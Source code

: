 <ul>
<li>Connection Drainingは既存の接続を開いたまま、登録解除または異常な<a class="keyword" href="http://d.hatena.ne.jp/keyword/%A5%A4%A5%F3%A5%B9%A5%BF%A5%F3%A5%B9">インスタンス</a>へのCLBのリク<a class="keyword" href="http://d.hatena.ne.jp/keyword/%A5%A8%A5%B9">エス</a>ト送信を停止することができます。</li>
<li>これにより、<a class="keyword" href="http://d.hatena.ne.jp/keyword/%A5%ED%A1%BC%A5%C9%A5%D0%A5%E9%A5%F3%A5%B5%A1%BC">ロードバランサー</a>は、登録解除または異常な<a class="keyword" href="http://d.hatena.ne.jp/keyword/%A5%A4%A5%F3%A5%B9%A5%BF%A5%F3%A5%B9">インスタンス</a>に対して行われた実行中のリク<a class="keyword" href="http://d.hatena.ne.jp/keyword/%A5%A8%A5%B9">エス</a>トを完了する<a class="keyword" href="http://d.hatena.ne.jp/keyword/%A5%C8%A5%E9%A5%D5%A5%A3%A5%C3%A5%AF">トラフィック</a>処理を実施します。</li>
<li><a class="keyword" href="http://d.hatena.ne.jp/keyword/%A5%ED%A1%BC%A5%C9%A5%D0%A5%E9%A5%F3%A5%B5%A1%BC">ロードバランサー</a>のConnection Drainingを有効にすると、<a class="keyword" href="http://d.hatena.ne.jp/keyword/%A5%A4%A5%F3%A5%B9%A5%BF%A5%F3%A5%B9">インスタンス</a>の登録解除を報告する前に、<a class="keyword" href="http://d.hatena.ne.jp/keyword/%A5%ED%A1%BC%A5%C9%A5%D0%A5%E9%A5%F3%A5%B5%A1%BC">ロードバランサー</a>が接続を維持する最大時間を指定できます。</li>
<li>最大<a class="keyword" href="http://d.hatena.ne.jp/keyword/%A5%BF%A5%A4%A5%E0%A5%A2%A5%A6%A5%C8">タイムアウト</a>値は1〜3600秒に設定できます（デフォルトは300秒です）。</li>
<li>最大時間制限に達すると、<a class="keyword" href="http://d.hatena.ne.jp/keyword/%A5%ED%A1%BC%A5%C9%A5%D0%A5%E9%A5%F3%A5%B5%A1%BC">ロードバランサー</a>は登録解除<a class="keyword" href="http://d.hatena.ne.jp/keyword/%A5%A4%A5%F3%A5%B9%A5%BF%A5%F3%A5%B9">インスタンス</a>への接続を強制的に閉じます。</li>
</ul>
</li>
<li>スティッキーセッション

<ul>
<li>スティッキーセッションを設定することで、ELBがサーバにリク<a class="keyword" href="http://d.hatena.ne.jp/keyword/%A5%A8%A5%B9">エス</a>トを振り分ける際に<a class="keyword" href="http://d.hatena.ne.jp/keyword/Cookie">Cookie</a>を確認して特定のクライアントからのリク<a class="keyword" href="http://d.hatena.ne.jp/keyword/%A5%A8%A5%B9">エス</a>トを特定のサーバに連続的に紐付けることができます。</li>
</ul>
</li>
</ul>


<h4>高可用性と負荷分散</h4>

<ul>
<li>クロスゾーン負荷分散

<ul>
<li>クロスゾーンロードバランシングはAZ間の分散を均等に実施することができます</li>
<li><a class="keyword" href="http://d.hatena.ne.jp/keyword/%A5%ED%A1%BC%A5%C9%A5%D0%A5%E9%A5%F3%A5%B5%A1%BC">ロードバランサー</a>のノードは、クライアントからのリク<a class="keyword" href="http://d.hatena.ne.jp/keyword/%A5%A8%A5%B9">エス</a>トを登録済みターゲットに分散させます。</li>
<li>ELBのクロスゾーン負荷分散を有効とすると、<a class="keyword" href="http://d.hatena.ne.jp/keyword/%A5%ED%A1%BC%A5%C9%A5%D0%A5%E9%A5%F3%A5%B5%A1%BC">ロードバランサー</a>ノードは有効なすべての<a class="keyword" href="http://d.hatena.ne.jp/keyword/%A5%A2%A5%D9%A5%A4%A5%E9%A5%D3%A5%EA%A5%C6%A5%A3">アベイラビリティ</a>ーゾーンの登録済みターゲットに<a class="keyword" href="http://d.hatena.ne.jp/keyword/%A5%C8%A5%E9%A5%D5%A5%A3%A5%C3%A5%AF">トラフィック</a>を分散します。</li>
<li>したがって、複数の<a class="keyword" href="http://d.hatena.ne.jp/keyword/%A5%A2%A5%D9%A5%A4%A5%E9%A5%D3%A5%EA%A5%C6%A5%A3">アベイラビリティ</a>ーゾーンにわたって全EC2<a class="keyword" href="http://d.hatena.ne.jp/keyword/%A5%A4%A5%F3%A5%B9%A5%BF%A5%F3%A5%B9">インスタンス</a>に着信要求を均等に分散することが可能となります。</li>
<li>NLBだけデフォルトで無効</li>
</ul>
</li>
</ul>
+ + +
> Your assignment: Repeat all of the data exactly as given.

> Solution to the problem:
Source code

: <ul>
<li>Connection Drainingは既存の接続を開いたまま、登録解除または異常な<a class="keyword" href="http://d.hatena.ne.jp/keyword/%A5%A4%A5%F3%A5%B9%A5%BF%A5%F3%A5%B9">インスタンス</a>へのCLBのリク<a class="keyword" href="http://d.hatena.ne.jp/keyword/%A5%A8%A5%B9">エス</a>ト送信を停止することができます。</li>
<li>これにより、<a class="keyword" href="http://d.hatena.ne.jp/keyword/%A5%ED%A1%BC%A5%C9%A5%D0%A5%E9%A5%F3%A5%B5%A1%BC">ロードバランサー</a>は、登録解除または異常な<a class="keyword" href="http://d.hatena.ne.jp/keyword/%A5%A4%A5%F3%A5%B9%A5%BF%A5%F3%A5%B9">インスタンス</a>に対して行われた実行中のリク<a class="keyword" href="http://d.hatena.ne.jp/keyword/%A5%A8%A5%B9">エス</a>トを完了する<a class="keyword" href="http://d.hatena.ne.jp/keyword/%A5%C8%A5%E9%A5%D5%A5%A3%A5%C3%A5%AF">トラフィック</a>処理を実施します。</li>
<li><a class="keyword" href="http://d.hatena.ne.jp/keyword/%A5%ED%A1%BC%A5%C9%A5%D0%A5%E9%A5%F3%A5%B5%A1%BC">ロードバランサー</a>のConnection Drainingを有効にすると、<a class="keyword" href="http://d.hatena.ne.jp/keyword/%A5%A4%A5%F3%A5%B9%A5%BF%A5%F3%A5%B9">インスタンス</a>の登録解除を報告する前に、<a class="keyword" href="http://d.hatena.ne.jp/keyword/%A5%ED%A1%BC%A5%C9%A5%D0%A5%E9%A5%F3%A5%B5%A1%BC">ロードバランサー</a>が接続を維持する最大時間を指定できます。</li>
<li>最大<a class="keyword" href="http://d.hatena.ne.jp/keyword/%A5%BF%A5%A4%A5%E0%A5%A2%A5%A6%A5%C8">タイムアウト</a>値は1〜3600秒に設定できます（デフォルトは300秒です）。</li>
<li>最大時間制限に達すると、<a class="keyword" href="http://d.hatena.ne.jp/keyword/%A5%ED%A1%BC%A5%C9%A5%D0%A5%E9%A5%F3%A5%B5%A1%BC">ロードバランサー</a>は登録解除<a class="keyword" href="http://d.hatena.ne.jp/keyword/%A5%A4%A5%F3%A5%B9%A5%BF%A5%F3%A5%B9">インスタンス</a>への接続を強制的に閉じます。</li>
</ul>
</li>
<li>スティッキーセッション

<ul>
<li>スティッキーセッションを設定することで、ELBがサーバにリク<a class="keyword" href="http://d.hatena.ne.jp/keyword/%A5%A8%A5%B9">エス</a>トを振り分ける際に<a class="keyword" href="http://d.hatena.ne.jp/keyword/Cookie">Cookie</a>を確認して特定のクライアントからのリク<a class="keyword" href="http://d.hatena.ne.jp/keyword/%A5%A8%A5%B9">エス</a>トを特定のサーバに連続的に紐付けることができます。</li>
</ul>
</li>
</ul>


<h4>高可用性と負荷分散</h4>

<ul>
<li>クロスゾーン負荷分散

<ul>
<li>クロスゾーンロードバランシングはAZ間の分散を均等に実施することができます</li>
<li><a class="keyword" href="http://d.hatena.ne.jp/keyword/%A5%ED%A1%BC%A5%C9%A5%D0%A5%E9%A5%F3%A5%B5%A1%BC">ロードバランサー</a>のノードは、クライアントからのリク<a class="keyword" href="http://d.hatena.ne.jp/keyword/%A5%A8%A5%B9">エス</a>トを登録済みターゲットに分散させます。</li>
<li>ELBのクロスゾーン負荷分散を有効とすると、<a class="keyword" href="http://d.hatena.ne.jp/keyword/%A5%ED%A1%BC%A5%C9%A5%D0%A5%E9%A5%F3%A5%B5%A1%BC">ロードバランサー</a>ノードは有効なすべての<a class="keyword" href="http://d.hatena.ne.jp/keyword/%A5%A2%A5%D9%A5%A4%A5%E9%A5%D3%A5%EA%A5%C6%A5%A3">アベイラビリティ</a>ーゾーンの登録済みターゲットに<a class="keyword" href="http://d.hatena.ne.jp/keyword/%A5%C8%A5%E9%A5%D5%A5%A3%A5%C3%A5%AF">トラフィック</a>を分散します。</li>
<li>したがって、複数の<a class="keyword" href="http://d.hatena.ne.jp/keyword/%A5%A2%A5%D9%A5%A4%A5%E9%A5%D3%A5%EA%A5%C6%A5%A3">アベイラビリティ</a>ーゾーンにわたって全EC2<a class="keyword" href="http://d.hatena.ne.jp/keyword/%A5%A4%A5%F3%A5%B9%A5%BF%A5%F3%A5%B9">インスタンス</a>に着信要求を均等に分散することが可能となります。</li>
<li>NLBだけデフォルトで無効</li>
</ul>
</li>
</ul>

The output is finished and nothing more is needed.